[erlang-questions] shared data areas (was Re: [erlang-questions] OOP in Erlang)

Sat Aug 14 16:45:57 CEST 2010

Note: these are all hand-waving comments from me.

Nicholas Frechette wrote:
> Co-locating processes on a shared heap on 1 scheduler might be 
> dangerous. What if a process migrates to another core/scheduler? Should 
> that be allowed? Blocked?

An implementation issue, but yes, I imagine it could be forbidden,
or rather, the group would be considered as a whole for migration.

> What if one of those 
> processes forks another one? Should it belong to the flock and be bound 
> to that scheduler?

This could be at the parent's discretion, using a new spawn_opt
option, e.g. 'same_heap', dictating that the child should use the
parent's heap.

> Should the message it is receiving dictate the scheduler it is going to 
> process it on?

No, I think this would be complicated, and can't see the need
for it.

> I think it will be quite hard to do transparently (sharing msg data 
> between processes without copying) mainly because it might be hard to 
> tell data that is a msg from data that isn't.

But a lot of thinking already went into this.
Binaries are often off-heap, although in that case, you only need
to look at the type tag to know.

In the case I suggested, the only check needed is for whether the
receiver is sharing the sender's heap.

> If a process sends a 
> message then dies, you'll have to either: allocate the msg from the 
> shared heap, somehow knowing or copying, or copy it in case the process 
> heap gets garbage collected/freed (or prevent that from happening, which 
> could have a detrimental effect on the system if the receiving process 
> has a very large queue and takes a very long time before consuming said 
> message)

To my uneducated eye, this seems fairly similar to normal process
death + normal GC. If a process (not the last on that heap) dies,
the extra problem is that some data can be "freed" that is still
referenced by other processes. Something similar should have been
necessary for the 'shared heap' emulator to work in the first place.

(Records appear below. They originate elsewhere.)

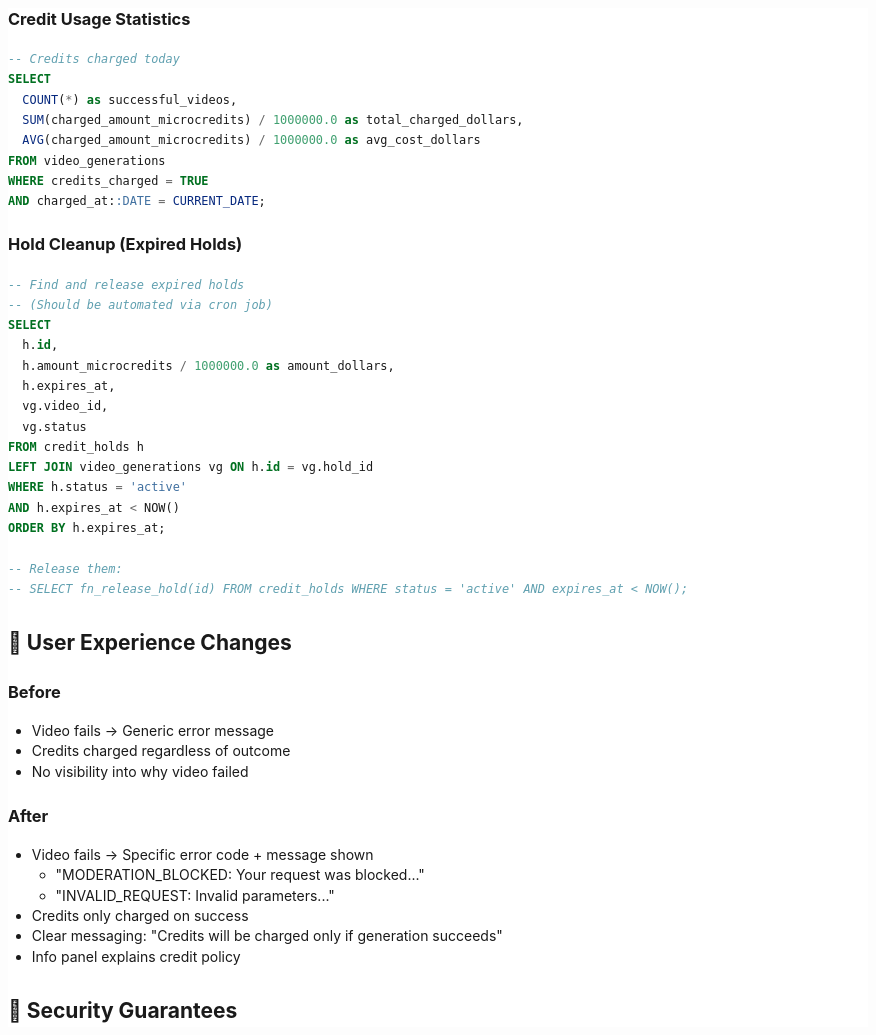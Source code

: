 ### Credit Usage Statistics

```sql
-- Credits charged today
SELECT 
  COUNT(*) as successful_videos,
  SUM(charged_amount_microcredits) / 1000000.0 as total_charged_dollars,
  AVG(charged_amount_microcredits) / 1000000.0 as avg_cost_dollars
FROM video_generations
WHERE credits_charged = TRUE
AND charged_at::DATE = CURRENT_DATE;
```

### Hold Cleanup (Expired Holds)

```sql
-- Find and release expired holds
-- (Should be automated via cron job)
SELECT 
  h.id,
  h.amount_microcredits / 1000000.0 as amount_dollars,
  h.expires_at,
  vg.video_id,
  vg.status
FROM credit_holds h
LEFT JOIN video_generations vg ON h.id = vg.hold_id
WHERE h.status = 'active'
AND h.expires_at < NOW()
ORDER BY h.expires_at;

-- Release them:
-- SELECT fn_release_hold(id) FROM credit_holds WHERE status = 'active' AND expires_at < NOW();
```

## 🎨 User Experience Changes

### Before
- Video fails → Generic error message
- Credits charged regardless of outcome
- No visibility into why video failed

### After
- Video fails → Specific error code + message shown
  - "MODERATION_BLOCKED: Your request was blocked..."
  - "INVALID_REQUEST: Invalid parameters..."
- Credits only charged on success
- Clear messaging: "Credits will be charged only if generation succeeds"
- Info panel explains credit policy

## 🔐 Security Guarantees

> This could be mitigated by adding a special syntax for message creation 
> where they would be created on a shared heap (or a special syntax for 
> shared heap allocation). Perhaps something like {Foo} = Whatever (or Foo 
> }= Whatever.). Where 'Foo' would be copied on the shared heap. Binaries 
> are already reference counted so it might not be too bad to implement.

IMHO - no language changes! An option to spawn_opt is the right place
and scope. That's where you can peek under the covers and affect things
like GC parameters, which are otherwise fully transparent.

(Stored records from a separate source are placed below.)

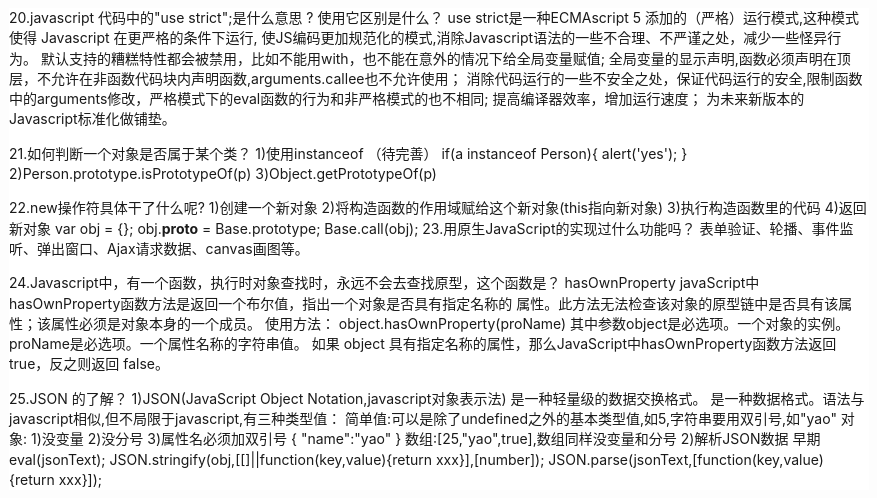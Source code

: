 
20.javascript 代码中的"use strict";是什么意思 ? 使用它区别是什么？
		use strict是一种ECMAscript 5 添加的（严格）运行模式,这种模式使得 Javascript 在更严格的条件下运行,
		使JS编码更加规范化的模式,消除Javascript语法的一些不合理、不严谨之处，减少一些怪异行为。
		默认支持的糟糕特性都会被禁用，比如不能用with，也不能在意外的情况下给全局变量赋值;
		全局变量的显示声明,函数必须声明在顶层，不允许在非函数代码块内声明函数,arguments.callee也不允许使用；
		消除代码运行的一些不安全之处，保证代码运行的安全,限制函数中的arguments修改，严格模式下的eval函数的行为和非严格模式的也不相同;
		提高编译器效率，增加运行速度；
		为未来新版本的Javascript标准化做铺垫。

21.如何判断一个对象是否属于某个类？
 	1)使用instanceof （待完善）
	       if(a instanceof Person){
	           alert('yes');
	       }
	2)Person.prototype.isPrototypeOf(p)
    3)Object.getPrototypeOf(p)

22.new操作符具体干了什么呢?
	1)创建一个新对象
    2)将构造函数的作用域赋给这个新对象(this指向新对象)
	3)执行构造函数里的代码
	4)返回新对象
		var obj  = {};
		obj.__proto__ = Base.prototype;
		Base.call(obj);
23.用原生JavaScript的实现过什么功能吗？
    表单验证、轮播、事件监听、弹出窗口、Ajax请求数据、canvas画图等。

24.Javascript中，有一个函数，执行时对象查找时，永远不会去查找原型，这个函数是？
	hasOwnProperty
	javaScript中hasOwnProperty函数方法是返回一个布尔值，指出一个对象是否具有指定名称的
	属性。此方法无法检查该对象的原型链中是否具有该属性；该属性必须是对象本身的一个成员。
		使用方法：
		object.hasOwnProperty(proName)
		其中参数object是必选项。一个对象的实例。
		proName是必选项。一个属性名称的字符串值。
		如果 object 具有指定名称的属性，那么JavaScript中hasOwnProperty函数方法返回
		 true，反之则返回 false。

25.JSON 的了解？
	1)JSON(JavaScript Object Notation,javascript对象表示法) 是一种轻量级的数据交换格式。
	是一种数据格式。语法与javascript相似,但不局限于javascript,有三种类型值：
	    简单值:可以是除了undefined之外的基本类型值,如5,字符串要用双引号,如"yao"
        对象:
		    1)没变量
			2)没分号
			3)属性名必须加双引号
			{
				"name":"yao"
			}
		数组:[25,"yao",true],数组同样没变量和分号
	2)解析JSON数据
	  早期eval(jsonText);
	  JSON.stringify(obj,[[]||function(key,value){return xxx}],[number]);
	  JSON.parse(jsonText,[function(key,value){return xxx}]);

> IMO though, the whole sending a large datastructure as a message is 
> largely a non-issue. You can easily wrap it in a process and allocate it 
> from that processe's heap and just pass the PID around.

But in my experience, from complex telephony and multimedia apps,
it is in fact pretty common to have thousands of small 'clusters'
of state machines, each cluster sharing a whopping big state
record and taking turns processing different parts of the control flow.

The suggestion is that this would work as an optimization for the
tuning stage of such an application, much like it is now possible
to tune heap size, GC thresholds, etc.

BR,
Ulf W
-- 
Ulf Wiger
CTO, Erlang Solutions Ltd, formerly Erlang Training & Consulting Ltd
http://www.erlang-solutions.com